Svezia: le banche nazionali a guida femminile, ma il gender gap è ancora ampio

Tre donne arrivano ai vertici della finanza in Svezia, anche se resta ancora un risultato di eccezione nel Paese scandinavo e anche nell’UE la parità è ancora lontana.

Quando si parla di cariche aziendali e di stipendi il divario di genere è ancora ampio in tutta Europa, ma la Svezia fa per l’ennesima volta da apripista con un tris di donne in posizioni apicali nel sistema bancario nazionale. La Svenska Handelsbanken ha scelto ieri come amministratrice delegata la 56enne Carina Akerstorm, portando a tre il numero delle grandi banche nazionali a guida femminile. Birgitte Bonnesen è da due anni al timone di Swedbank e Berit Behring guida il potentissimo ramo svedese di Danske Bank mentre Annika Falkengren ha appena lasciato dopo dodici anni la poltrona di ad della Seb. Queste donne ai vertici della finanza restano però un’eccezione persino per il Paese scandinavo.

 

I numeri svedesi

La Svezia è stato il primo Paese in Europa a introdurre il diritto alla paternità (480 giorni pagati per mamma o papà), ha un Parlamento dove il 43,6% degli eletti sono deputate.

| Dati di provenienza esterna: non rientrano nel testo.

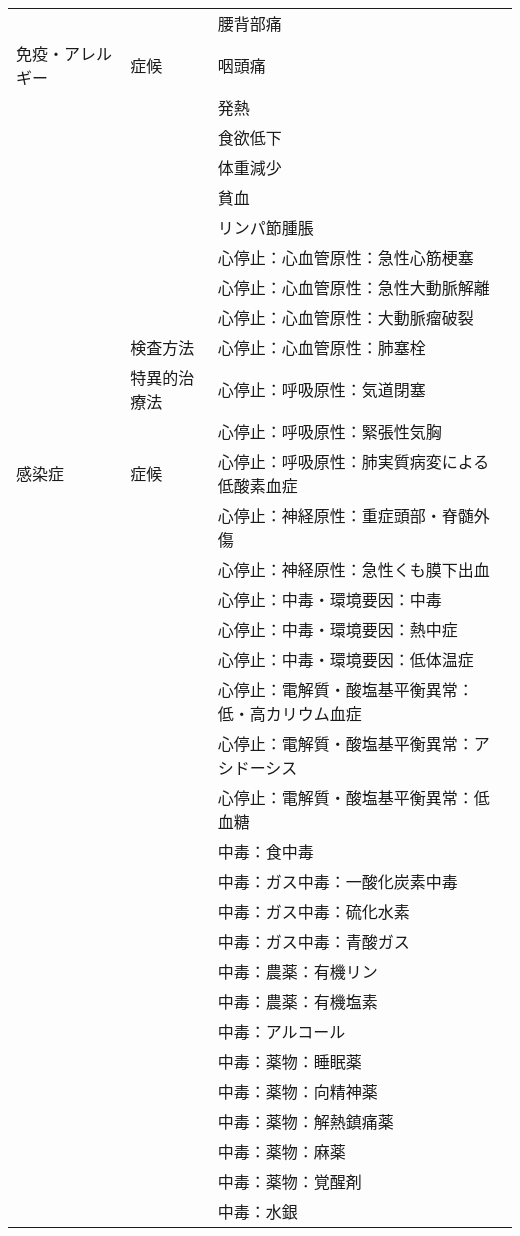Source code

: \begin{xltabular}{\linewidth}{XXX}
 &  & 腰背部痛 \\
免疫・アレルギー & 症候 & 咽頭痛 \\
 &  & 発熱 \\
 &  & 食欲低下 \\
 &  & 体重減少 \\
 &  & 貧血 \\
 &  & リンパ節腫脹 \\
 &  & 心停止：心血管原性：急性心筋梗塞 \\
 &  & 心停止：心血管原性：急性大動脈解離 \\
 &  & 心停止：心血管原性：大動脈瘤破裂 \\
 & 検査方法 & 心停止：心血管原性：肺塞栓 \\
 & 特異的治療法 & 心停止：呼吸原性：気道閉塞 \\
 &  & 心停止：呼吸原性：緊張性気胸 \\
感染症 & 症候 & 心停止：呼吸原性：肺実質病変による低酸素血症 \\
 &  & 心停止：神経原性：重症頭部・脊髄外傷 \\
 &  & 心停止：神経原性：急性くも膜下出血 \\
 &  & 心停止：中毒・環境要因：中毒 \\
 &  & 心停止：中毒・環境要因：熱中症 \\
 &  & 心停止：中毒・環境要因：低体温症 \\
 &  & 心停止：電解質・酸塩基平衡異常：低・高カリウム血症 \\
 &  & 心停止：電解質・酸塩基平衡異常：アシドーシス \\
 &  & 心停止：電解質・酸塩基平衡異常：低血糖 \\
 &  & 中毒：食中毒 \\
 &  & 中毒：ガス中毒：一酸化炭素中毒 \\
 &  & 中毒：ガス中毒：硫化水素 \\
 &  & 中毒：ガス中毒：青酸ガス \\
 &  & 中毒：農薬：有機リン \\
 &  & 中毒：農薬：有機塩素 \\
 &  & 中毒：アルコール \\
 &  & 中毒：薬物：睡眠薬 \\
 &  & 中毒：薬物：向精神薬 \\
 &  & 中毒：薬物：解熱鎮痛薬 \\
 &  & 中毒：薬物：麻薬 \\
 &  & 中毒：薬物：覚醒剤 \\
 &  & 中毒：水銀 \\

\end{xltabular}
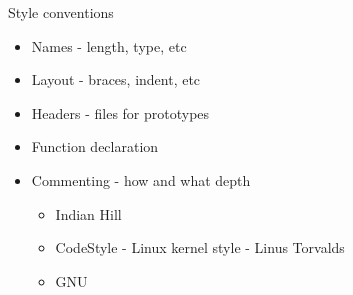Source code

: \documentclass{beamer}
\begin{document}
\begin{frame}{Style conventions}
  \begin{itemize}
  \item Names - length, type, etc
  \item Layout - braces, indent, etc
  \item Headers - files for prototypes
  \item Function declaration
  \item Commenting - how and what depth
    \begin{itemize}
    \item Indian Hill
    \item CodeStyle - Linux kernel style - Linus Torvalds
    \item GNU
    \end{itemize}
  \end{itemize}
\end{frame}



  

\end{document}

E una donna, Antje Jackelén, è il primate della Chiesa di Stoccolma. Nel mondo del business però le percentuali sono meno favorevoli: solo 28 delle 329 aziende quotate sono a guida femminile e la rappresentanza di ad donne al 7% del totale, in linea con la scarsissima media europea e italiana, e il pay gap si assesta intorno al 12%.

 

 

Panoramica del gender gap

I paesi più virtuosi sul fronte del gender gap ai vertici delle imprese sono la Thailandia, dove il 30% delle grandi aziende ha una ceo al timone, seguita dalla Cina al 19%. Anche negli Stati Uniti la presenza femminile è forte ma si riduce mano mano che si risalgono le gerarchie aziendali. Il 40% dei dipendenti delle maggiori 1.500 aziende nazionali – calcola uno studio recentissimo di Goldman Sachs – sono donne. Percentuale che scende al 35% tra i manager, si restringe al 20% tra i direttori per crollare al 6% tra gli amministratori delegati.

 

L’Italia viaggia invece nella media europea. La legge Golfo-Mosca che ha reso obbligatorie le quote di genere nei consigli d’amministrazione quadruplicando le consigliere al femminile nei cda, che sono oggi il 33% circa del totale. Le donne ad sono invece solo il 7% del totale. Ma il gap con l’universo maschile è impressionante anche sul fronte dello stipendio. Tra i 250 manager più pagati del listino italiano nel 2017 (ultimi dati disponibili), i maschi erano ben 240.